At the heart of our vision is a desire for self-sufficiency, to operate our business ourselves and to create employment for our people.
We believe that teamwork, commitment, determination, and persistence will achieve results We see a future in which we become very productive, turning of products and services, which are useful and demanded.
We see a large involvement in our youth: this is going to be critical for our future.
We see a future in which all parts of Napa have shared and integrated goals Passing on of ideas is going to be important so our experiences and learning are retained and befitted from.
Achievement of our goals will underpin our success.
It is now accepted that Aboriginals occupied Australia for more than 40,000 years prior to settlement. On the Yorke Peninsula, the Narunga people had, for many thousands of years, occupied the land from what is now Port Broughton and the Hummocks near Port Wakefield in the north, to Cape Spencer in the south: a total of 9,088 square kilometers.
With their land surrounded on 3 sides by water, the Narungga led a peaceful existence in hunting, fishing and gathering a wide variety of foods as they moved between campsites, which dotted the peninsula.
In the 1830s there were forebodings of tragedy to come. in the early years of the colony of South Australia, the Narungga people first came into contact with Europeans. these first contacts were with white sealers who, over the next 10 years, were followed by sheepherders.
By the 1850s Europeans had encroached over much of the peninsula, Aboriginal lands and culture, which had developed over thousands of years. By the mid-1860s the Aboriginal population, which had been estimated at 500 in 1847, had dropped to less than 100 in a few localized communities.
Agriculture expansion on Narungga land forced the Narungga into the fringes of European settlement where their dependency was firmly established.

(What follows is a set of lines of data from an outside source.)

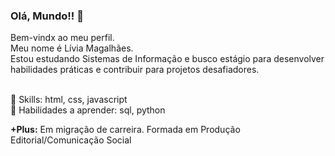 ### Olá, Mundo!! 🖖
Bem-vindx ao meu perfil.
<br>Meu nome é Lívia Magalhães.
<br>Estou estudando Sistemas de Informação e busco estágio para desenvolver habilidades práticas e contribuir para projetos desafiadores. 
<p>
<br>🔭 Skills: html, css, javascript
<br>🌱 Habilidades a aprender: sql, python
</p>
<p>
<strong>+Plus:</strong>
Em migração de carreira. 
Formada em Produção Editorial/Comunicação Social
</p>

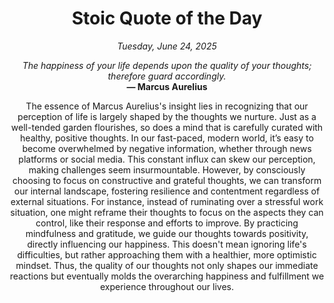 <h1 align="center">Stoic Quote of the Day</h1>
<p align="center"><em><!--date-start-->Tuesday, June 24, 2025<!--date-end--></em></p>
<p align="center">
    <em><!--START_SECTION:quote-text-->
The happiness of your life depends upon the quality of your thoughts; therefore guard accordingly.
<!--END_SECTION:quote-text--></em><br>
    <strong>— <!--START_SECTION:quote-author-->
Marcus Aurelius
<!--END_SECTION:quote-author--></strong>
</p>

<p align="center" style="max-width:600px;margin:0 auto;">
<!--START_SECTION:quote-interpretation-->
The essence of Marcus Aurelius's insight lies in recognizing that our perception of life is largely shaped by the thoughts we nurture. Just as a well-tended garden flourishes, so does a mind that is carefully curated with healthy, positive thoughts. In our fast-paced, modern world, it’s easy to become overwhelmed by negative information, whether through news platforms or social media. This constant influx can skew our perception, making challenges seem insurmountable. However, by consciously choosing to focus on constructive and grateful thoughts, we can transform our internal landscape, fostering resilience and contentment regardless of external situations. For instance, instead of ruminating over a stressful work situation, one might reframe their thoughts to focus on the aspects they can control, like their response and efforts to improve. By practicing mindfulness and gratitude, we guide our thoughts towards positivity, directly influencing our happiness. This doesn't mean ignoring life's difficulties, but rather approaching them with a healthier, more optimistic mindset. Thus, the quality of our thoughts not only shapes our immediate reactions but eventually molds the overarching happiness and fulfillment we experience throughout our lives.
<!--END_SECTION:quote-interpretation-->
</p>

With the discovery of copper in 1857 and the rapid expansion of Kadina, Wallaroo, and Moonta over the next few years, those towns became the focal point for the remnants of the Narungga people.
The plight of the Aboriginals had reached such a point that the distribution of rations became a matter of urgency. In the words of Roger McEntire in January 1866, "The Aborigines of Yorke's Peninsula are in a very destitute state, they are without blankets many of them, they are also without food and water, and have not the means of obtaining them." It is estimated that at the time there were about 200 Aboriginals in the Wallaroo-Kadina area.
The ration system left the Narungga still further isolated from their traditions and their lands and began to emerge a system of dependency that would haunt Aboriginals left well into the future.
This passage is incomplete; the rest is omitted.